I tried to carry on my stressful – I mean special day. My aunt did my hair and make-up, my best friend poured champagne, and once I was in my beautiful frock, my big brother, my comrade-through-childhood, entered in his smart suit and saw me, his baby sister, in all my wedding finery, and said: “Shap! Do I look OK?”

I ended up screaming at my dad to get ready. We were late. I sat on the step in my dream meringue, thinking how glad I was that I was marrying an English man whose family would have been ready an hour after they woke up.

He came down, my father, eventually, wearing a canary yellow suit. The suit swamped him, and you could see it from the moon. I banned the suit, made him change and marched him into the car with my mum and brother, with steam coming out of my nostrils.

In the car, I told my dad that he had to walk me down the aisle.

My father had been to a few British weddings, but he’d always been late and missed the ceremonies, arriving just in time to catch the party afterwards. So he had no idea what I was talking about, and I had to explain.

The tradition of “giving away” a bride doesn’t exist in Iranian culture. He arched an eyebrow: “I give you away? Like you are property? You are not property to ‘give away’!” En route to my wedding, I had no time for feminism and was about to combust before my brother said: “I’ll do it, Shap – it’s not Dad’s thing.”

So in the end, my brother walked me down the aisle, my father changed back into his canary yellow suit after the pictures were taken, and the neighbours next door came to the evening do.

I had a quiet moment with my dad halfway through the day, where we sat far away from everyone together and I said: “Dad, what was this morning all about?”
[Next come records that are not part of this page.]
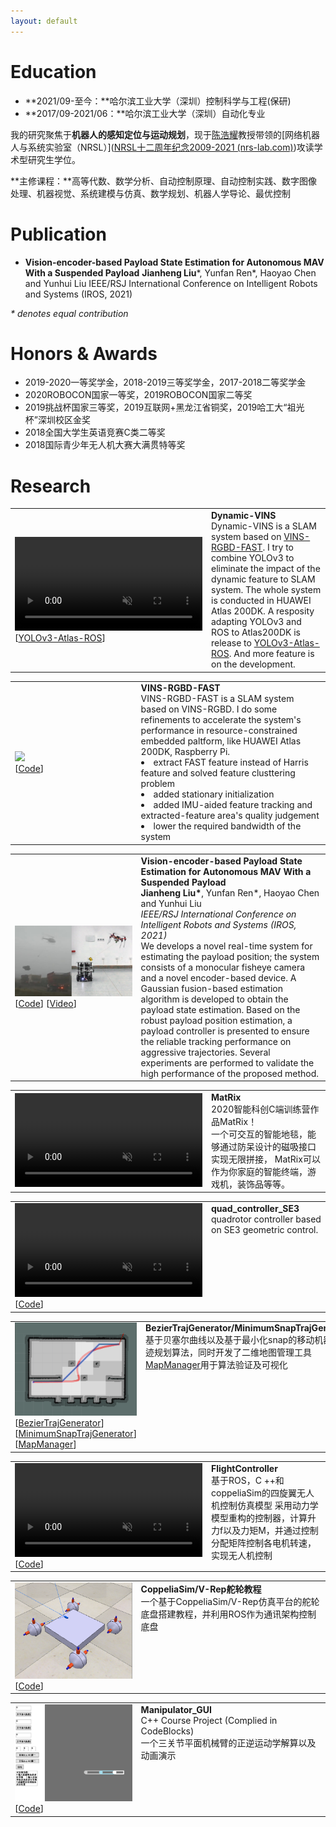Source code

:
 ```yaml
---
layout: default
---
```


# Education

- **2021/09-至今：**哈尔滨工业大学（深圳）控制科学与工程(保研)
- **2017/09-2021/06：**哈尔滨工业大学（深圳）自动化专业

我的研究聚焦于**机器人的感知定位与运动规划**，现于[陈浩耀](faculty.hitsz.edu.cn/chenhaoyao)教授带领的[网络机器人与系统实验室（NRSL）]([NRSL十二周年纪念2009-2021 (nrs-lab.com)](http://nrs-lab.com/))攻读学术型研究生学位。

**主修课程：**高等代数、数学分析、自动控制原理、自动控制实践、数字图像处理、机器视觉、系统建模与仿真、数学规划、机器人学导论、最优控制

# Publication

- **Vision-encoder-based Payload State Estimation for Autonomous MAV With a Suspended Payload**
  **Jianheng Liu**\*, Yunfan Ren\*, Haoyao Chen and Yunhui Liu
  IEEE/RSJ International Conference on Intelligent Robots and Systems (IROS, 2021)

*\* denotes equal contribution*



# Honors & Awards

- 2019-2020一等奖学金，2018-2019三等奖学金，2017-2018二等奖学金
- 2020ROBOCON国家一等奖，2019ROBOCON国家二等奖
- 2019挑战杯国家三等奖，2019互联网+黑龙江省铜奖，2019哈工大“祖光杯”深圳校区金奖
- 2018全国大学生英语竞赛C类二等奖
- 2018国际青少年无人机大赛大满贯特等奖

# Research

<table>
<td  width="40%" style="vertical-align:middle;">
<video width="300px" controls autoplay muted>
                <source src="./index.assets/dynamic-vins.mp4">
            </video>
[<a href="https://github.com/jianhengLiu/YOLOv3-Atlas-ROS">YOLOv3-Atlas-ROS</a>]
</td>
<td width="60%" style="vertical-align:top;">
    <strong>Dynamic-VINS</strong><br>
        Dynamic-VINS is a SLAM system based on <a href="https://github.com/jianhengLiu/VINS-RGBD-FAST">VINS-RGBD-FAST</a>. I try to combine YOLOv3 to eliminate the impact of the dynamic feature to SLAM system. The whole system is conducted in HUAWEI Atlas 200DK. A resposity adapting YOLOv3 and ROS to Atlas200DK is release to <a href="https://github.com/jianhengLiu/YOLOv3-Atlas-ROS">YOLOv3-Atlas-ROS</a>. And more feature is on the development.
    </td>
</table> 



<table>
<td  width="40%" style="vertical-align:middle;"><img src="./index.assets/positioning.gif"/><br>
    [<a href="https://github.com/jianhengLiu/VINS-RGBD-FAST">Code</a>]</td>
<td width="60%" style="vertical-align:top;">
    <strong>VINS-RGBD-FAST</strong><br>
        VINS-RGBD-FAST is a SLAM system based on VINS-RGBD. I do some refinements to accelerate the system's performance in resource-constrained embedded paltform, like HUAWEI Atlas 200DK, Raspberry Pi. 
    <li>extract FAST feature instead of Harris feature and solved feature clusttering problem</li>
    <li>added stationary initialization</li>
    <li>added IMU-aided feature tracking and extracted-feature area's quality judgement</li>
    <li>lower the required bandwidth of the system</li>
    </td>
</table> 

<table>
<td  width="40%" style="vertical-align:middle;"><img src="./index.assets/image-20210908104823823.png"/>
    [<a href="https://github.com/jianhengLiu/Vision-encoder-based-Payload-State-Estimator">Code</a>] [<a href="https://www.bilibili.com/video/BV1Qq4y1U7n4?share_source=copy_web">Video</a>]
    </td>
<td width="60%" style="vertical-align:top;">
    <strong>Vision-encoder-based Payload State Estimation for Autonomous MAV With a Suspended Payload</strong><br>
<strong>Jianheng Liu*</strong>, Yunfan Ren*, Haoyao Chen and Yunhui Liu<br>
<i>IEEE/RSJ International Conference on Intelligent Robots and Systems (IROS, 2021)</i><br>
        We develops a novel real-time system for estimating the payload position; the system consists of a monocular fisheye camera and a novel encoder-based device. A Gaussian fusion-based estimation algorithm is developed to obtain the payload state estimation. Based on the robust payload position estimation, a payload controller is presented to ensure the reliable tracking performance on aggressive trajectories. Several experiments are performed to validate the high performance of the proposed method.
    </td>
</table>

<table>
<td  width="40%" style="vertical-align:middle;">
<video width="300px" controls autoplay muted>
                <source src="./index.assets/MatRix.mp4">
            </video>
</td>
<td width="60%" style="vertical-align:top;">
    <strong>MatRix</strong><br>
    2020智能科创C端训练营作品MatRix！<br>
    一个可交互的智能地毯，能够通过防呆设计的磁吸接口实现无限拼接，
    MatRix可以作为你家庭的智能终端，游戏机，装饰品等等。
    </td>
</table> 

<table>
<td  width="40%" style="vertical-align:middle;">
<video width="300px" controls autoplay muted>
                <source src="./index.assets/SE3control_minimumsnap.mp4">
            </video>
    [<a href="https://github.com/jianhengLiu/quad_controller_SE3">Code</a>]</td>
<td width="60%" style="vertical-align:top;">
    <strong>quad_controller_SE3</strong><br>
quadrotor controller based on SE3 geometric control.
    </td>
</table> 

<table>
<td  width="40%" style="vertical-align:middle;"><img src="./index.assets/bezier.png"/><br>
    [<a href="https://github.com/jianhengLiu/BezierTrajGenerator">BezierTrajGenerator</a>]
    [<a href="https://github.com/jianhengLiu/MinimumSnapTrajGenerator">MinimumSnapTrajGenerator</a>]
    [<a href="https://github.com/jianhengLiu/MapManager">MapManager</a>]
    </td>
<td width="60%" style="vertical-align:top;">
    <strong>BezierTrajGenerator/MinimumSnapTrajGenerator</strong><br>
    基于贝塞尔曲线以及基于最小化snap的移动机器人轨迹规划算法，同时开发了二维地图管理工具<a href="https://github.com/jianhengLiu/MapManager">MapManager</a>用于算法验证及可视化
    </td>
</table> 

<table>
<td  width="40%" style="vertical-align:middle;">
<video width="300px" controls autoplay muted>
                <source src="./index.assets/quadcopterController.mkv">
            </video>
    [<a href="https://github.com/jianhengLiu/FlightController">Code</a>]
    </td>
<td width="60%" style="vertical-align:top;">
    <strong>FlightController</strong><br>
基于ROS，C ++和coppeliaSim的四旋翼无人机控制仿真模型 采用动力学模型重构的控制器，计算升力f以及力矩M，并通过控制分配矩阵控制各电机转速，实现无人机控制
    </td>
</table> 

<table>
<td  width="40%" style="vertical-align:middle;"><img src="./index.assets/steeringwheel.png"/><br>
    [<a href="https://github.com/jianhengLiu/CoppeliaSim_Steeringwheel_Tutorial">Code</a>]</td>
<td width="60%" style="vertical-align:top;">
    <strong>CoppeliaSim/V-Rep舵轮教程</strong><br>
一个基于CoppeliaSim/V-Rep仿真平台的舵轮底盘搭建教程，并利用ROS作为通讯架构控制底盘
    </td>
</table> 

<table>
<td  width="40%" style="vertical-align:middle;"><img src="./index.assets/manipulator.gif"/><br>
    [<a href="https://github.com/jianhengLiu/Manipulator_GUI">Code</a>]</td>
<td width="60%" style="vertical-align:top;">
    <strong>Manipulator_GUI</strong><br>
C++ Course Project (Complied in CodeBlocks)<br>
    一个三关节平面机械臂的正逆运动学解算以及动画演示
    </td>
</table>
And my little father, in his actually very gorgeous suit, said: “I don’t know. I just couldn’t really believe you were going to get married. It all felt too strange, too convention­al for you.”

He was right. I wish I’d let him invite whoever he wanted, I wish I had wedding photos where we were all upstaged by his suit because it was, after all, my father’s big day too.

Shappi Khorsandi is a comedian and writer.